The answer should be one number: the count of lines in the listing below with "jazyky" in them.
*** Block opens ***
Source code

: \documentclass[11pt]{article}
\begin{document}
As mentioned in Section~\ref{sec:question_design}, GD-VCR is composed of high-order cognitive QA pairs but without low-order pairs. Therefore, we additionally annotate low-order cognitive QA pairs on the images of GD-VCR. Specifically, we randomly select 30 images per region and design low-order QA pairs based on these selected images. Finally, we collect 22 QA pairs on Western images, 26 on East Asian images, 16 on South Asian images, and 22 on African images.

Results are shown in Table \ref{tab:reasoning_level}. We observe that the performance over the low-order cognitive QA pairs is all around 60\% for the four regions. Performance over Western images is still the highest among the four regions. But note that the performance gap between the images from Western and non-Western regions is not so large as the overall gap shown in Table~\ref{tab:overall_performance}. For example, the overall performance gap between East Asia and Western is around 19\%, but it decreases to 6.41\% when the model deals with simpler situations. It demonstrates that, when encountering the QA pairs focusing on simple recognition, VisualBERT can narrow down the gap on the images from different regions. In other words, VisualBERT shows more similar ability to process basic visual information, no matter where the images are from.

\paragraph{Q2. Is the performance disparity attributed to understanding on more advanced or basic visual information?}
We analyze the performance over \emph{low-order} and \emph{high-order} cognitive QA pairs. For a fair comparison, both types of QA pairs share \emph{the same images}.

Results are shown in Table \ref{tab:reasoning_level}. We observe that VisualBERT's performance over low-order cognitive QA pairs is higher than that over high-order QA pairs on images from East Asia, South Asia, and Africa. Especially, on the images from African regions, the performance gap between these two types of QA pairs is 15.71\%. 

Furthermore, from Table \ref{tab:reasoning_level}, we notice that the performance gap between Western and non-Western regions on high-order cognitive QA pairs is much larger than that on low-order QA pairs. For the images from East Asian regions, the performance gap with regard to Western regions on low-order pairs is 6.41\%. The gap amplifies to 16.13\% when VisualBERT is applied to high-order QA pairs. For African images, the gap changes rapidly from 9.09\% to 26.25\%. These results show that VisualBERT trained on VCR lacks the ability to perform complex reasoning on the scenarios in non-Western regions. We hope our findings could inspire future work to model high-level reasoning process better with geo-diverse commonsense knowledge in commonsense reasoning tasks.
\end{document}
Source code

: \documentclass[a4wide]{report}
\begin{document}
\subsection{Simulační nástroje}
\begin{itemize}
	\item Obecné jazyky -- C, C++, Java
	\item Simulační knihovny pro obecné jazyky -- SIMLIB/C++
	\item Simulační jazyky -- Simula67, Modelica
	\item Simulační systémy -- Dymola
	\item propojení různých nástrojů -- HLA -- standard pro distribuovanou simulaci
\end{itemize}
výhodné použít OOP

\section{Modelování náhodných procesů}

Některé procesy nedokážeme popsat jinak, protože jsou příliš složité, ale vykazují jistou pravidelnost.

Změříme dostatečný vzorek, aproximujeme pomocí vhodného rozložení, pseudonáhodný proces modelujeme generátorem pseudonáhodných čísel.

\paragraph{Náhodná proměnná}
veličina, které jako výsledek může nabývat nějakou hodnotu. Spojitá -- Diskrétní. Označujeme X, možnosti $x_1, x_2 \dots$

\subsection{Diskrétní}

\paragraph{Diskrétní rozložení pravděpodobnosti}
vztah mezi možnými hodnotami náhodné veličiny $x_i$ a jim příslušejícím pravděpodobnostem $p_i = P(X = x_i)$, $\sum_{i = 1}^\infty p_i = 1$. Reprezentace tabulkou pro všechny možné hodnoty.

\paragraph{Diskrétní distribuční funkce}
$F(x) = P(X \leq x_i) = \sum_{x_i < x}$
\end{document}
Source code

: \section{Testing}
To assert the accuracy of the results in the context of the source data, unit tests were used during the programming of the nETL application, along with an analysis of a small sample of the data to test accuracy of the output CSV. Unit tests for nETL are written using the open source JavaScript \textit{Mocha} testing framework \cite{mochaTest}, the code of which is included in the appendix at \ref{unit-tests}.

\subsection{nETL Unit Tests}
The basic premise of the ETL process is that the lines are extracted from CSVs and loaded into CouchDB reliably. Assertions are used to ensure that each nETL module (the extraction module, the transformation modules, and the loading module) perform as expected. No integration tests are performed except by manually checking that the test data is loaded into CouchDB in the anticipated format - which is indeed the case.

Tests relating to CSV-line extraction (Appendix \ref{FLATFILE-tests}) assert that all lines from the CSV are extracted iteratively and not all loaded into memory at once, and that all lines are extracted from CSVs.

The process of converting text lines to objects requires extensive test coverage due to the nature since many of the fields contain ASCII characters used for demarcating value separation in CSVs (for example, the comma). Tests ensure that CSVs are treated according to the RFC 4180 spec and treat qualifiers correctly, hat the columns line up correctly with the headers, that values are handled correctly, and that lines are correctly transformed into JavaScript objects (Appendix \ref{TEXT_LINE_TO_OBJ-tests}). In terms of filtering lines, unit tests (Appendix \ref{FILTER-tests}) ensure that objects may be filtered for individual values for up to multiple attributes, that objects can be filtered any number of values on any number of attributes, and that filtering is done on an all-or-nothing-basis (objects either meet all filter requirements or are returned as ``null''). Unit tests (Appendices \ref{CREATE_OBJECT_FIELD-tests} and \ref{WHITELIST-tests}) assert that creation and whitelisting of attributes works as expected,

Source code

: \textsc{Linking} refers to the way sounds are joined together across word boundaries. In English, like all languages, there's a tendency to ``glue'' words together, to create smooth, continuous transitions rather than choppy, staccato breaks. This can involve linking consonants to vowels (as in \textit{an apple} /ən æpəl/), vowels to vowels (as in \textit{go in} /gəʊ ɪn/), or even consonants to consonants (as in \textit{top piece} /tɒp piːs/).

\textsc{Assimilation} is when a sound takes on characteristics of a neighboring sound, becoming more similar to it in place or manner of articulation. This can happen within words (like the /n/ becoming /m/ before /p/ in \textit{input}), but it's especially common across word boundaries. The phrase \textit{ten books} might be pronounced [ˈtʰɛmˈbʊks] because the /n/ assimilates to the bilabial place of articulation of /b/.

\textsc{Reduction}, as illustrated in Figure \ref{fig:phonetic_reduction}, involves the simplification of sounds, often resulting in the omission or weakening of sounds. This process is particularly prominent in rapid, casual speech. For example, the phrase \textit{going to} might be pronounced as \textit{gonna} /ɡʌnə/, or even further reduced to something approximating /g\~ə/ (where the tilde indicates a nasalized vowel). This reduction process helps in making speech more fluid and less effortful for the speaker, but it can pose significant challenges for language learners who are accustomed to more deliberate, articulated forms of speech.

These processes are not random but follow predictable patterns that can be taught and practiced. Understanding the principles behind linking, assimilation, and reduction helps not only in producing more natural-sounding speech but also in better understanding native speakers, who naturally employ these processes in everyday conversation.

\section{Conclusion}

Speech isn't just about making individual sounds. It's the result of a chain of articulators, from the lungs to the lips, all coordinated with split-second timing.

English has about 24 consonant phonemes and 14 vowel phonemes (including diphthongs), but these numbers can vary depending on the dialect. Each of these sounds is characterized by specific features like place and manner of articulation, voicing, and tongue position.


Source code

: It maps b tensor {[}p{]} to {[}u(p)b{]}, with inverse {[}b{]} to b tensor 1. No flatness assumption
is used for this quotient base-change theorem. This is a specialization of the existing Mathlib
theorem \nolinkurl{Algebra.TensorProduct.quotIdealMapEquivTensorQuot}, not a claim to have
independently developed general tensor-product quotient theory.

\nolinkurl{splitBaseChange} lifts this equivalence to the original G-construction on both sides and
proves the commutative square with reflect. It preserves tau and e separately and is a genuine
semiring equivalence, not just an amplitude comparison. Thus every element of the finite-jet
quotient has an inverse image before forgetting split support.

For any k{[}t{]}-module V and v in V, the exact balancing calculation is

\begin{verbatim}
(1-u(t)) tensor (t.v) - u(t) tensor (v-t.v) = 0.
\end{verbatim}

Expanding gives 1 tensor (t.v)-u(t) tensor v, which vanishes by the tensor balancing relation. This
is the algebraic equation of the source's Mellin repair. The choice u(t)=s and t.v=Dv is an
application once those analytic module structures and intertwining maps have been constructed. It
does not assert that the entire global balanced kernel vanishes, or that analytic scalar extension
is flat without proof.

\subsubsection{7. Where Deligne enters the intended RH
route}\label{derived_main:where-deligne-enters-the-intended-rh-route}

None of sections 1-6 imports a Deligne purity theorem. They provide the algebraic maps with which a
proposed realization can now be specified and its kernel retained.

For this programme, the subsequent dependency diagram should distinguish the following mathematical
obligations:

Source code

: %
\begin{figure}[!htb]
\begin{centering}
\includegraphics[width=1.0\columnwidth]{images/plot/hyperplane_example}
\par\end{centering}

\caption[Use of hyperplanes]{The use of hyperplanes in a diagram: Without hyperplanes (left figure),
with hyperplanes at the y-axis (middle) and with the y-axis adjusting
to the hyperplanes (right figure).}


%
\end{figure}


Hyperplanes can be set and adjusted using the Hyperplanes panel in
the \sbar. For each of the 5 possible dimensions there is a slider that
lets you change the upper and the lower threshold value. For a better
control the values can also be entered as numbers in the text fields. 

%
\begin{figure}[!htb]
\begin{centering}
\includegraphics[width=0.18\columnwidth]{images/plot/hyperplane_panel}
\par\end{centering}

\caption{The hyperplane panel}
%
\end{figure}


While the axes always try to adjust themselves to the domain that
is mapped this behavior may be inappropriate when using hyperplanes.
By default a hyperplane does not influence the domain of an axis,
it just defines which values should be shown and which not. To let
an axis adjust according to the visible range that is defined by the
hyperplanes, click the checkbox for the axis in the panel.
*** Block closes ***
*EXERCISE RESULT:*
3